Comment: On the tragedy of old age. The death of one more illusion. RayS.


Literature: An Introduction to Reading and Writing. Eds. Edgar V. Roberts and Henry E. Jacobs. Englewood Cliffs, New Jersey: Prentice Hall, 1989.

Tuesday, September 1, 2009

"I'm a Fool." Sherwood Anderson

One-minute review: Perfect afternoon. Excellent company. Beautiful girl. And he destroys his chances with her by lying about his background. That lie is why he is a “fool.” Told in the slang of the period (1920s). What seem to be non-sequiturs are really not. They fill out the portrait of the narrator and the details of the plot. Some interesting information about horse racing.

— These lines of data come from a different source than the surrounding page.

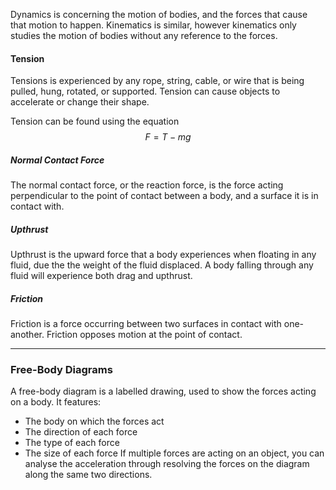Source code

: Dynamics is concerning the motion of bodies, and the forces that cause that motion to happen. Kinematics is similar, however kinematics only studies the motion of bodies without any reference to the forces.
#### Tension
Tensions is experienced by any rope, string, cable, or wire that is being pulled, hung, rotated, or supported.
Tension can cause objects to accelerate or change their shape.

Tension can be found using the equation
$$F=T-mg$$
##### Normal Contact Force
The normal contact force, or the reaction force, is the force acting perpendicular to the point of contact between a body, and a surface it is in contact with.
##### Upthrust
Upthrust is the upward force that a body experiences when floating in any fluid, due the the weight of the fluid displaced.
A body falling through any fluid will experience both drag and upthrust.
##### Friction
Friction is a force occurring between two surfaces in contact with one-another. Friction opposes motion at the point of contact.
___
### Free-Body Diagrams
A free-body diagram is a labelled drawing, used to show the forces acting on a body.
It features:
- The body on which the forces act
- The direction of each force
- The type of each force
- The size of each force
If multiple forces are acting on an object, you can analyse the acceleration through resolving the forces on the diagram along the same two directions.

Comment: One of the reasons for reading contemporary novels is the information provided about professions and institutions. You can probably learn as much about medicine, for example, in novels featuring the medical profession as you can from nonfiction. Short stories don’t provide as much related information because the stories are so compact and focus on a single significant incident. This story, however, does provide some interesting information about horse racing and language in the 1920s. RayS.


Literature: An Introduction to Reading and Writing. Eds. Edgar V. Roberts and Henry E. Jacobs. Englewood Cliffs, New Jersey: Prentice Hall, 1989.